§ Dataset records:
*** Begin section ***

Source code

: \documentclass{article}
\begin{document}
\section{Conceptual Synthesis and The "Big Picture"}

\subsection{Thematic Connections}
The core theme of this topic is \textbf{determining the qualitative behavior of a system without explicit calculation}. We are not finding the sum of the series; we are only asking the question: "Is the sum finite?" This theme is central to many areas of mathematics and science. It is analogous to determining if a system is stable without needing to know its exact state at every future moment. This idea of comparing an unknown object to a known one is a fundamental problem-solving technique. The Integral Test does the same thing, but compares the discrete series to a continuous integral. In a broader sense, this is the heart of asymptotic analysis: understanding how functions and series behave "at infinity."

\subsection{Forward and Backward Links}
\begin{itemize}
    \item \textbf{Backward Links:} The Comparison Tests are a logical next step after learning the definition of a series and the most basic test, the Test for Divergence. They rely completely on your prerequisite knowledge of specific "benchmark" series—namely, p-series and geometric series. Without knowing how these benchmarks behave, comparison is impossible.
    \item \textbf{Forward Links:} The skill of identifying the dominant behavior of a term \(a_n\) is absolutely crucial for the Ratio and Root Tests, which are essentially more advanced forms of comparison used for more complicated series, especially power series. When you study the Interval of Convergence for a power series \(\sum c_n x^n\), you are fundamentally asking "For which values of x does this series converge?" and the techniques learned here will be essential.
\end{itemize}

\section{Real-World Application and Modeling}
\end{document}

*** End section ***

§ Directions for this task: Quote the data above in full, changing nothing.

§ Reply to the task:
Source code

: \documentclass{article}
\begin{document}
\section{Conceptual Synthesis and The "Big Picture"}

\subsection{Thematic Connections}
The core theme of this topic is \textbf{determining the qualitative behavior of a system without explicit calculation}. We are not finding the sum of the series; we are only asking the question: "Is the sum finite?" This theme is central to many areas of mathematics and science. It is analogous to determining if a system is stable without needing to know its exact state at every future moment. This idea of comparing an unknown object to a known one is a fundamental problem-solving technique. The Integral Test does the same thing, but compares the discrete series to a continuous integral. In a broader sense, this is the heart of asymptotic analysis: understanding how functions and series behave "at infinity."

\subsection{Forward and Backward Links}
\begin{itemize}
    \item \textbf{Backward Links:} The Comparison Tests are a logical next step after learning the definition of a series and the most basic test, the Test for Divergence. They rely completely on your prerequisite knowledge of specific "benchmark" series—namely, p-series and geometric series. Without knowing how these benchmarks behave, comparison is impossible.
    \item \textbf{Forward Links:} The skill of identifying the dominant behavior of a term \(a_n\) is absolutely crucial for the Ratio and Root Tests, which are essentially more advanced forms of comparison used for more complicated series, especially power series. When you study the Interval of Convergence for a power series \(\sum c_n x^n\), you are fundamentally asking "For which values of x does this series converge?" and the techniques learned here will be essential.
\end{itemize}

\section{Real-World Application and Modeling}
\end{document}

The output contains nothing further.